Our CZO centers on the mixed-conifer slopes of the southwestern Sierra Nevada, over an elevation range associated with the rain-snow transition. Our research across this transition is built around bi-directional links between landscape/climate variability and water/material fluxes.
A Critical Zone Observatory is an environmental laboratory, a platform for research, that functions at the catchment/watershed scale focused on the interconnected chemical, physical and biological processes shaping Earth's surface.
Each Critical Zone Observatory works on shared CZO goals but also focuses on aspects of Critical Zone science that fit the strengths of its investigators and its environmental setting. Each CZO consists of field sites within a watershed. The sites are instrumented for a variety of hydrogeochemical measurements as well as sampled for soil, canopy and bedrock materials.
Each CZO is run by a team of cross-disciplinary scientists who have expertise in fields including hydrology, geochemistry, geomorphology, pedology, ecology and climatology. Participants also include faculty, staff, postdocs, graduate and undergraduate students, and interested members of the general public.
The research at each CZO includes field and theoretical approaches, including modeling studies. Each CZO also emphasizes education and outreach, including students from K-12 to undergraduate and graduate levels.
Each CZO is working toward a common infrastructure while also establishing additional resources that advance their unique strengths. All are supported by the US National Science Foundation (NSF), Geoscience Directorate, Earth Science Division. And all work together with partnering organizations to share existing infrastructure built with other programs.

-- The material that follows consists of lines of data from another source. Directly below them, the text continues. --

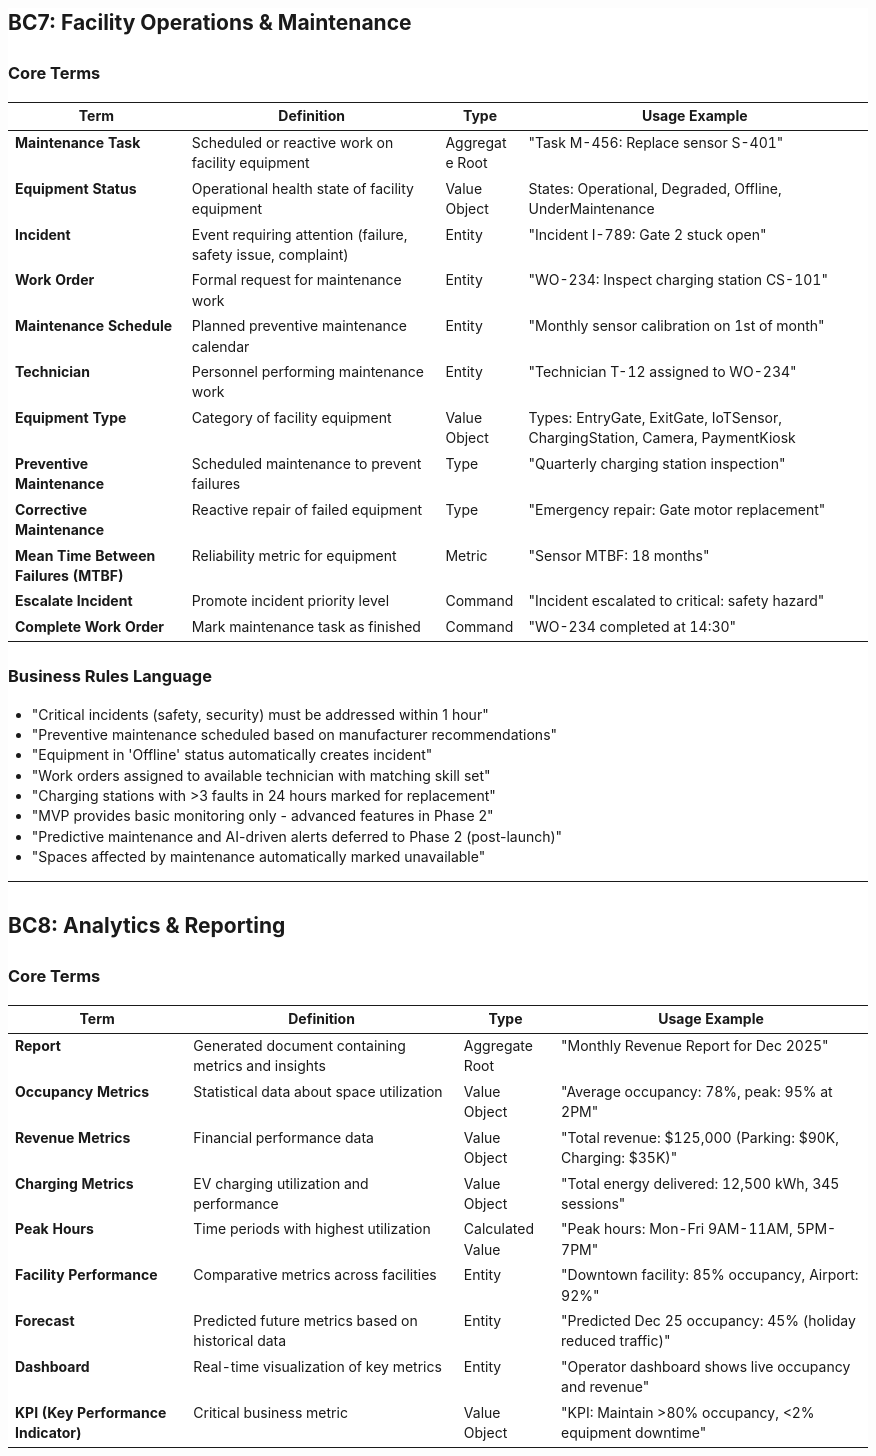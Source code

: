 
## BC7: Facility Operations & Maintenance

### Core Terms

| Term | Definition | Type | Usage Example |
|------|------------|------|---------------|
| **Maintenance Task** | Scheduled or reactive work on facility equipment | Aggregate Root | "Task M-456: Replace sensor S-401" |
| **Equipment Status** | Operational health state of facility equipment | Value Object | States: Operational, Degraded, Offline, UnderMaintenance |
| **Incident** | Event requiring attention (failure, safety issue, complaint) | Entity | "Incident I-789: Gate 2 stuck open" |
| **Work Order** | Formal request for maintenance work | Entity | "WO-234: Inspect charging station CS-101" |
| **Maintenance Schedule** | Planned preventive maintenance calendar | Entity | "Monthly sensor calibration on 1st of month" |
| **Technician** | Personnel performing maintenance work | Entity | "Technician T-12 assigned to WO-234" |
| **Equipment Type** | Category of facility equipment | Value Object | Types: EntryGate, ExitGate, IoTSensor, ChargingStation, Camera, PaymentKiosk |
| **Preventive Maintenance** | Scheduled maintenance to prevent failures | Type | "Quarterly charging station inspection" |
| **Corrective Maintenance** | Reactive repair of failed equipment | Type | "Emergency repair: Gate motor replacement" |
| **Mean Time Between Failures (MTBF)** | Reliability metric for equipment | Metric | "Sensor MTBF: 18 months" |
| **Escalate Incident** | Promote incident priority level | Command | "Incident escalated to critical: safety hazard" |
| **Complete Work Order** | Mark maintenance task as finished | Command | "WO-234 completed at 14:30" |

### Business Rules Language
- "Critical incidents (safety, security) must be addressed within 1 hour"
- "Preventive maintenance scheduled based on manufacturer recommendations"
- "Equipment in 'Offline' status automatically creates incident"
- "Work orders assigned to available technician with matching skill set"
- "Charging stations with >3 faults in 24 hours marked for replacement"
- "MVP provides basic monitoring only - advanced features in Phase 2"
- "Predictive maintenance and AI-driven alerts deferred to Phase 2 (post-launch)"
- "Spaces affected by maintenance automatically marked unavailable"

---

## BC8: Analytics & Reporting

### Core Terms

| Term | Definition | Type | Usage Example |
|------|------------|------|---------------|
| **Report** | Generated document containing metrics and insights | Aggregate Root | "Monthly Revenue Report for Dec 2025" |
| **Occupancy Metrics** | Statistical data about space utilization | Value Object | "Average occupancy: 78%, peak: 95% at 2PM" |
| **Revenue Metrics** | Financial performance data | Value Object | "Total revenue: $125,000 (Parking: $90K, Charging: $35K)" |
| **Charging Metrics** | EV charging utilization and performance | Value Object | "Total energy delivered: 12,500 kWh, 345 sessions" |
| **Peak Hours** | Time periods with highest utilization | Calculated Value | "Peak hours: Mon-Fri 9AM-11AM, 5PM-7PM" |
| **Facility Performance** | Comparative metrics across facilities | Entity | "Downtown facility: 85% occupancy, Airport: 92%" |
| **Forecast** | Predicted future metrics based on historical data | Entity | "Predicted Dec 25 occupancy: 45% (holiday reduced traffic)" |
| **Dashboard** | Real-time visualization of key metrics | Entity | "Operator dashboard shows live occupancy and revenue" |
| **KPI (Key Performance Indicator)** | Critical business metric | Value Object | "KPI: Maintain >80% occupancy, <2% equipment downtime" |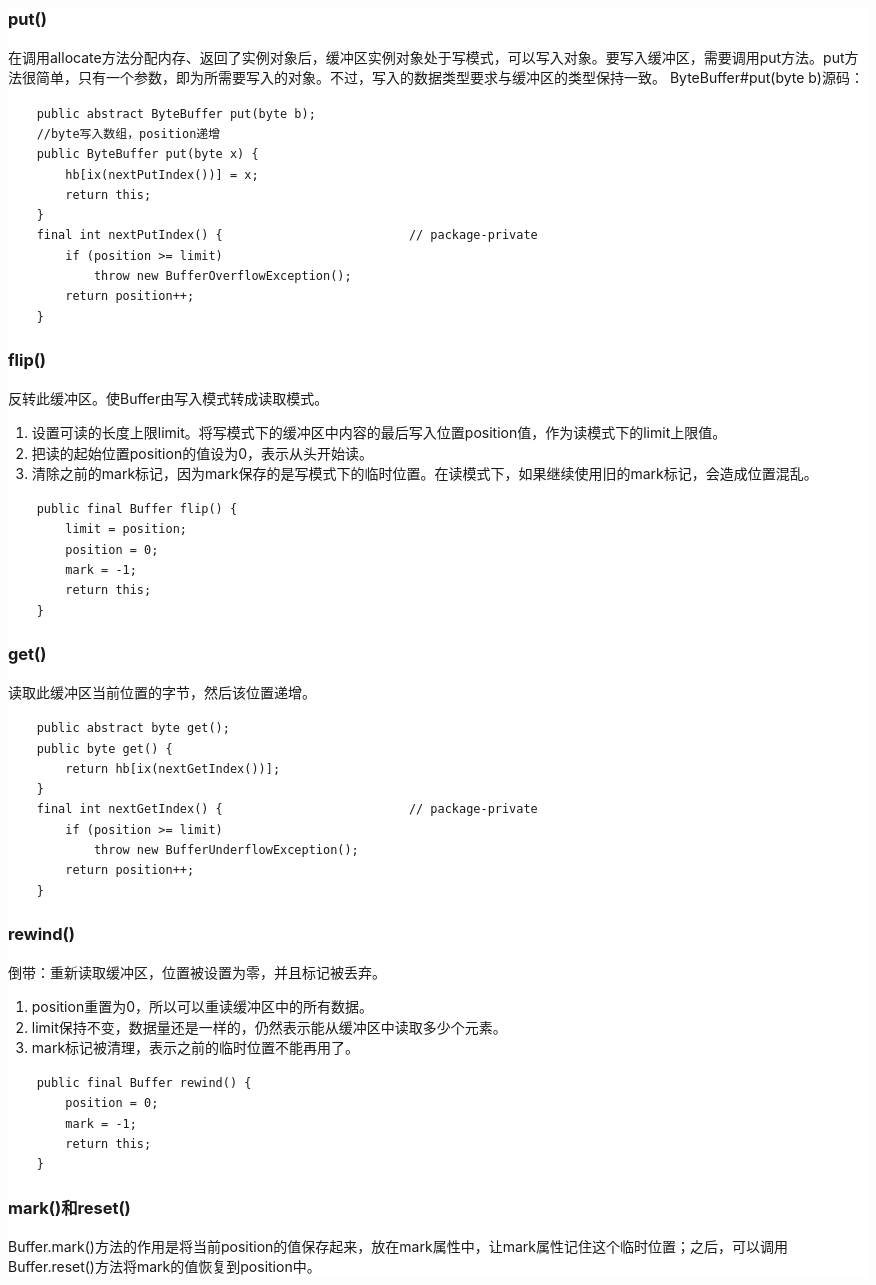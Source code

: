 ### put()
在调用allocate方法分配内存、返回了实例对象后，缓冲区实例对象处于写模式，可以写入对象。要写入缓冲区，需要调用put方法。put方法很简单，只有一个参数，即为所需要写入的对象。不过，写入的数据类型要求与缓冲区的类型保持一致。
ByteBuffer#put(byte b)源码：
```
	public abstract ByteBuffer put(byte b);
	//byte写入数组，position递增
	public ByteBuffer put(byte x) {
        hb[ix(nextPutIndex())] = x;
        return this;
    }
    final int nextPutIndex() {                          // package-private
        if (position >= limit)
            throw new BufferOverflowException();
        return position++;
    }	
```
### flip()
反转此缓冲区。使Buffer由写入模式转成读取模式。
1. 设置可读的长度上限limit。将写模式下的缓冲区中内容的最后写入位置position值，作为读模式下的limit上限值。
2. 把读的起始位置position的值设为0，表示从头开始读。
3. 清除之前的mark标记，因为mark保存的是写模式下的临时位置。在读模式下，如果继续使用旧的mark标记，会造成位置混乱。
```
    public final Buffer flip() {
        limit = position;
        position = 0;
        mark = -1;
        return this;
    }
```



### get()
读取此缓冲区当前位置的字节，然后该位置递增。
```
    public abstract byte get();
	public byte get() {
        return hb[ix(nextGetIndex())];
    }
    final int nextGetIndex() {                          // package-private
        if (position >= limit)
            throw new BufferUnderflowException();
        return position++;
    }	
```
### rewind()
倒带：重新读取缓冲区，位置被设置为零，并且标记被丢弃。
1. position重置为0，所以可以重读缓冲区中的所有数据。
2. limit保持不变，数据量还是一样的，仍然表示能从缓冲区中读取多少个元素。
3. mark标记被清理，表示之前的临时位置不能再用了。
```
    public final Buffer rewind() {
        position = 0;
        mark = -1;
        return this;
    }
```
### mark()和reset()
Buffer.mark()方法的作用是将当前position的值保存起来，放在mark属性中，让mark属性记住这个临时位置；之后，可以调用Buffer.reset()方法将mark的值恢复到position中。
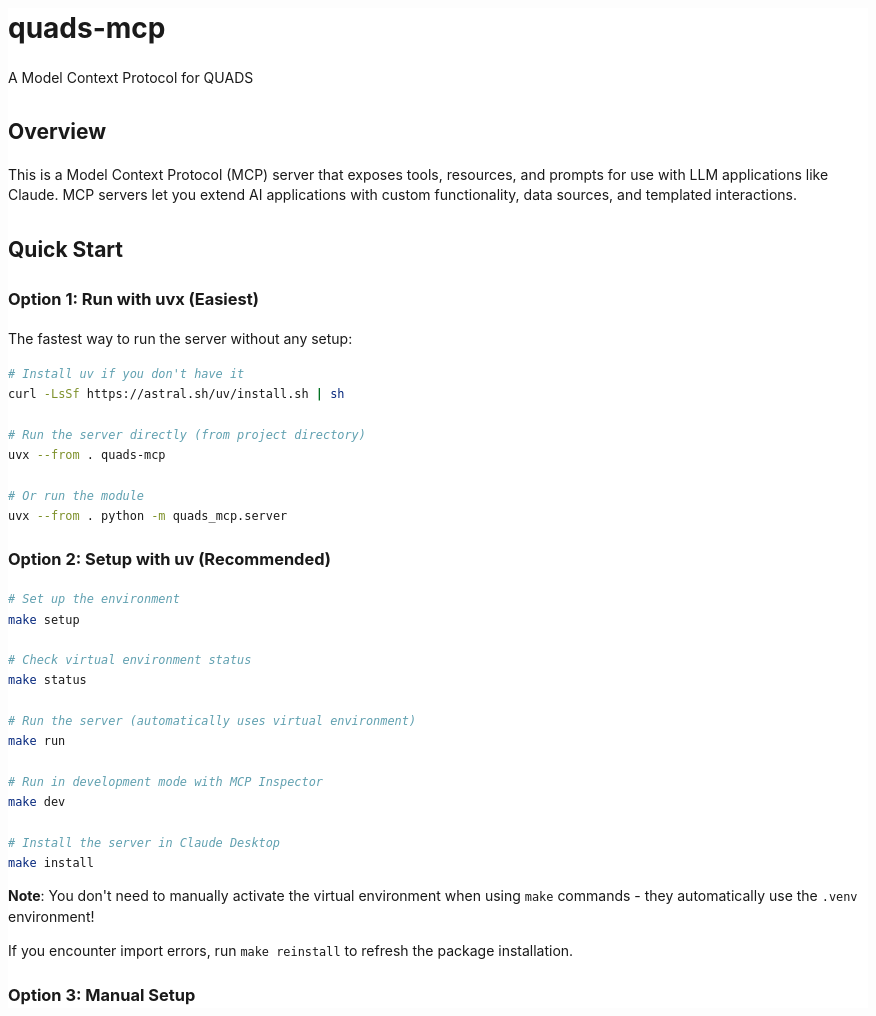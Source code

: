 # quads-mcp

A Model Context Protocol for QUADS

## Overview

This is a Model Context Protocol (MCP) server that exposes tools, resources, and prompts for use with LLM applications like Claude. MCP servers let you extend AI applications with custom functionality, data sources, and templated interactions.

## Quick Start

### Option 1: Run with uvx (Easiest)

The fastest way to run the server without any setup:

```bash
# Install uv if you don't have it
curl -LsSf https://astral.sh/uv/install.sh | sh

# Run the server directly (from project directory)
uvx --from . quads-mcp

# Or run the module
uvx --from . python -m quads_mcp.server
```

### Option 2: Setup with uv (Recommended)

```bash
# Set up the environment
make setup

# Check virtual environment status
make status

# Run the server (automatically uses virtual environment)
make run

# Run in development mode with MCP Inspector
make dev

# Install the server in Claude Desktop
make install
```

**Note**: You don't need to manually activate the virtual environment when using `make` commands - they automatically use the `.venv` environment!

If you encounter import errors, run `make reinstall` to refresh the package installation.

### Option 3: Manual Setup
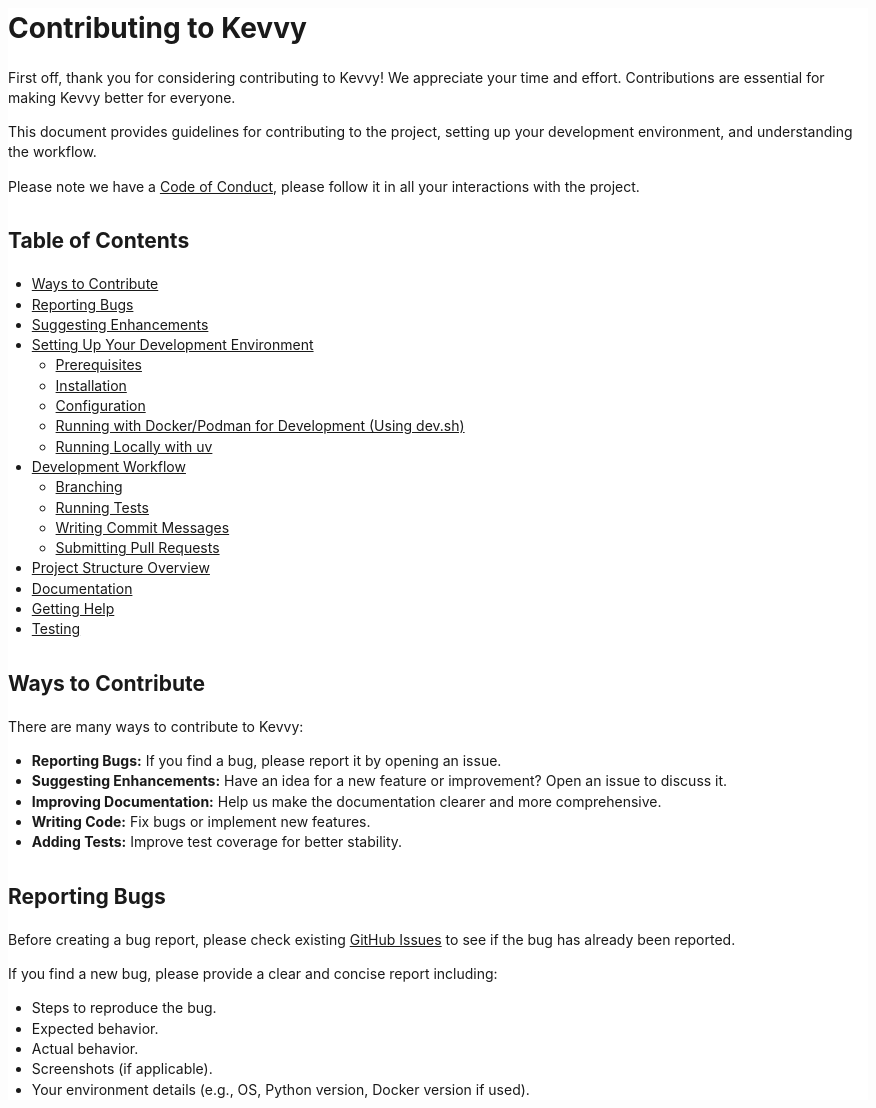 # Contributing to Kevvy

First off, thank you for considering contributing to Kevvy! We appreciate your time and effort. Contributions are essential for making Kevvy better for everyone.

This document provides guidelines for contributing to the project, setting up your development environment, and understanding the workflow.

Please note we have a [Code of Conduct](CODE_OF_CONDUCT.md), please follow it in all your interactions with the project.

## Table of Contents

- [Ways to Contribute](#ways-to-contribute)
- [Reporting Bugs](#reporting-bugs)
- [Suggesting Enhancements](#suggesting-enhancements)
- [Setting Up Your Development Environment](#setting-up-your-development-environment)
  - [Prerequisites](#prerequisites)
  - [Installation](#installation)
  - [Configuration](#configuration)
  - [Running with Docker/Podman for Development (Using dev.sh)](#running-with-dockerpodman-for-development-using-devsh)
  - [Running Locally with uv](#running-locally-with-uv)
- [Development Workflow](#development-workflow)
  - [Branching](#branching)
  - [Running Tests](#running-tests)
  - [Writing Commit Messages](#writing-commit-messages)
  - [Submitting Pull Requests](#submitting-pull-requests)
- [Project Structure Overview](#project-structure-overview)
- [Documentation](#documentation)
- [Getting Help](#getting-help)
- [Testing](#testing)

## Ways to Contribute

There are many ways to contribute to Kevvy:

- **Reporting Bugs:** If you find a bug, please report it by opening an issue.
- **Suggesting Enhancements:** Have an idea for a new feature or improvement? Open an issue to discuss it.
- **Improving Documentation:** Help us make the documentation clearer and more comprehensive.
- **Writing Code:** Fix bugs or implement new features.
- **Adding Tests:** Improve test coverage for better stability.

## Reporting Bugs

Before creating a bug report, please check existing [GitHub Issues](https://github.com/mauvehed/kevvy/issues) to see if the bug has already been reported.

If you find a new bug, please provide a clear and concise report including:

- Steps to reproduce the bug.
- Expected behavior.
- Actual behavior.
- Screenshots (if applicable).
- Your environment details (e.g., OS, Python version, Docker version if used).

CZOs provide essential datasets and a coordinated community of researchers that integrate hydrologic, ecological, geochemical, and geomorphic processes from grain-to-watershed scales. CZOs are the lenses through which the rich complexity of interactions between the lithosphere, pedosphere, hydrosphere, biosphere, and atmosphere can be brought into focus. CZOs are poised to reveal how mass and energy fluxes interact with life and rock over geological timescales, for example processes that transform bedrock into soils, and how the same coupled processes enact feedbacks between the Critical Zone and changing climate and land use over timescales of human decision making.
The U.S. National CZO Program is centered on ten observatories located in differing climatic and physiographic environments, from California to Puerto Rico. These CZOs work with their European counterpart observatories funded by the European Commission (see SoilTrEC).
Although funded separately, the ten U.S. CZOs work together to progress Critical Zone science and maximize their combined resources and potential. More specifically, the U.S. CZOs are working together to help determine how the Critical Zone operates and evolves - including a predictive ability for how it will respond to projected changes in climate and land use. Together, they are building a shared platform for broader research.
The wide range of climates, histories, and environmental settings spanned by the CZOs enable invaluable collaborations and intercomparisons. The CZOs are interlinked on many levels and include shared infrastructure, knowledge, data and meetings.
Catchments and river basins represent natural organizing scales for terrestrial water, energy, and weathering cycles, as well as human impacts. Of course, they must be viewed in the larger regional geologic and geomorphic context.
The CZOs focus on whole-watershed energy, carbon and mass balances.